Predisposing factors include malignancy, AIDS, and antibiotic use.

A double contrast esophageal swallow or esophagogastroduodenoscopy (EGD) can be used to make the diagnosis.

Not all patients with oral thrush have candida esophagitis; cytomegalovirus (CMV) esophagitis can also occur in these patients.

Other infecious causes include tuberculosis (TB) and herpes.

Antibiotics can be effective.

A superficial spreading carcinoma of the esophagus may have a similar appearance in diagnostic studies.

416
Q
  1. A 65-year-old man has a chest x-ray done for an insurance physical. A posterior mediastinal
    mass is seen. After a complete evaluation, he is
    diagnosed with an esophageal duplication cyst.
    Which of the following is TRUE regarding these congenital cysts?

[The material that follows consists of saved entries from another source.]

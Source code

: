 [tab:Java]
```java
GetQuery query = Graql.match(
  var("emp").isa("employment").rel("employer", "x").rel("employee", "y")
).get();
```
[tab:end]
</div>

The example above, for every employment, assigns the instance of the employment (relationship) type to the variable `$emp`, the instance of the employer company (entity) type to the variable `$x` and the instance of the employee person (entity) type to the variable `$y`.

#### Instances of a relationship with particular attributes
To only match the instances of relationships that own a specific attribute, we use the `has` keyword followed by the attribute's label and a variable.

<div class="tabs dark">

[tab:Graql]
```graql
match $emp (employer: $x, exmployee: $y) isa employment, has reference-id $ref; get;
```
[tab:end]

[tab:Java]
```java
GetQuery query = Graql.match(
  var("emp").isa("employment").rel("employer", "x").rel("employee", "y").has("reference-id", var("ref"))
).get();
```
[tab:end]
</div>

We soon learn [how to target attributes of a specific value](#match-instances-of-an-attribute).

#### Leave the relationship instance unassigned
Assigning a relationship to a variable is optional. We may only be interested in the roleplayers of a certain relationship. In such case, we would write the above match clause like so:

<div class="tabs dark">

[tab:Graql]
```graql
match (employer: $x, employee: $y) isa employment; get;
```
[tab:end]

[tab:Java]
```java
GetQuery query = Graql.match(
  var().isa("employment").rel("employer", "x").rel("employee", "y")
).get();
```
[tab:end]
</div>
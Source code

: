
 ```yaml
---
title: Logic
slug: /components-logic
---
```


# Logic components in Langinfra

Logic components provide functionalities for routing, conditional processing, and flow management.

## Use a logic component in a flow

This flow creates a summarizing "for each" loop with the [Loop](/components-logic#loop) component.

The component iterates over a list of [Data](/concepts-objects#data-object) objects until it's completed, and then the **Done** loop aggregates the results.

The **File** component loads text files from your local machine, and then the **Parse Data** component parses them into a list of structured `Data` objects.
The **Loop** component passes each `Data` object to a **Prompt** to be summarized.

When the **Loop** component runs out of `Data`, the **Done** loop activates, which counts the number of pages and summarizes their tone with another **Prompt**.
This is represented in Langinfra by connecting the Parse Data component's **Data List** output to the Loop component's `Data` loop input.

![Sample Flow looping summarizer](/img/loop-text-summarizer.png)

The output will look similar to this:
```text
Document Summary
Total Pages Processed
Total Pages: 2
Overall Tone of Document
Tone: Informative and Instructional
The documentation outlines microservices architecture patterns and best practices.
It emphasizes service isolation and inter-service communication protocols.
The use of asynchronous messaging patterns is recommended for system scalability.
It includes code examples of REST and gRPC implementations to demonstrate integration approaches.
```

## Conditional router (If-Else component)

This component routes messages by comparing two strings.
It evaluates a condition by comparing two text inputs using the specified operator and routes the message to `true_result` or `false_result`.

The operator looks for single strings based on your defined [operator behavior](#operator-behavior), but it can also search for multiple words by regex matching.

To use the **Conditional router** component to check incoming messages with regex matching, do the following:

(A) Communication with the true lumen is uncommon.

(B) Malignant degeneration is common.

(C) Most cysts are symptomatic.

(D) All cysts should be removed.

(E) Thoracoscopic excision is contraindicated.

A
  1. (A) Duplication cysts are congenital.

Communication with the true lumen is uncommon.

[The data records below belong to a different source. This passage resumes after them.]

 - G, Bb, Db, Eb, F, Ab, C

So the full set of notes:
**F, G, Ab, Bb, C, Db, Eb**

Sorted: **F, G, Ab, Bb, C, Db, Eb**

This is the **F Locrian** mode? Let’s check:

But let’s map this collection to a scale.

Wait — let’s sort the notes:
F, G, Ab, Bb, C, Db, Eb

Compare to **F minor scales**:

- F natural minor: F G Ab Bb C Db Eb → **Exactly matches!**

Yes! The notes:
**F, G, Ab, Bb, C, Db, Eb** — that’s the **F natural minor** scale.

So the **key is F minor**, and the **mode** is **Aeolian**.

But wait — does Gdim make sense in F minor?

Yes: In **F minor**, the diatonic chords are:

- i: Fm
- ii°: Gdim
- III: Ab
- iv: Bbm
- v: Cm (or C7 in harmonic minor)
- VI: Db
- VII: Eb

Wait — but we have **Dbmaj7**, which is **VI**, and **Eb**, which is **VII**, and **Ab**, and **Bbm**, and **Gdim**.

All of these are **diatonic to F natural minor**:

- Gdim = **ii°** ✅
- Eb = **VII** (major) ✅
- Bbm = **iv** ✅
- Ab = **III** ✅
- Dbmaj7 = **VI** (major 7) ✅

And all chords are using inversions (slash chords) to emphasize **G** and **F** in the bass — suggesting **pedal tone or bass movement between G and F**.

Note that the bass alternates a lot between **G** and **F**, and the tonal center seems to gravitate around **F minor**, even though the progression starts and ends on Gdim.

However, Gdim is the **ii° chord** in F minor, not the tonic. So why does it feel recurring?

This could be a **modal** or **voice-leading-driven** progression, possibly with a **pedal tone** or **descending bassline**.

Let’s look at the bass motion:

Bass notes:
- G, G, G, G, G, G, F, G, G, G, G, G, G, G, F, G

They are usually asymptomatic. Symptoms and
complications can include dysphagia, infection, perforation, and bleeding.

Malignant degeneration is rare.

Symptomatic cysts can be removed by open thoracotomy or videoassisted thoracoscopic (VATS) techniques.

417
Q
  1. A patient has compressive symptoms of the esophagus. He has a barium esophagram that shows posterior extrinsic compression of the esophagus. Which of the following is true?

(A) Vascular rings are acquired atherosclerotic lesions.

(B) Both the trachea and esophagus can be
affected by vascular rings.

(C) The two most common types of complete vascular rings are double aortic arch and left aortic arch.

(D) There is no role for Echo and Doppler.

(E) Surgery involves division of the esophagus.

A
  1. (B) Vascular rings are congenital.

They can encircle the trachea and esophagus and cause compressive symptoms.

The two most common types are double aortic arch and right aortic arch with left ligamentum arteriosum.

Diagnostic studies include chest x-ray, barium study, Echo, CAT scan, MRI, and angiogram.

Surgery involves division of the ring.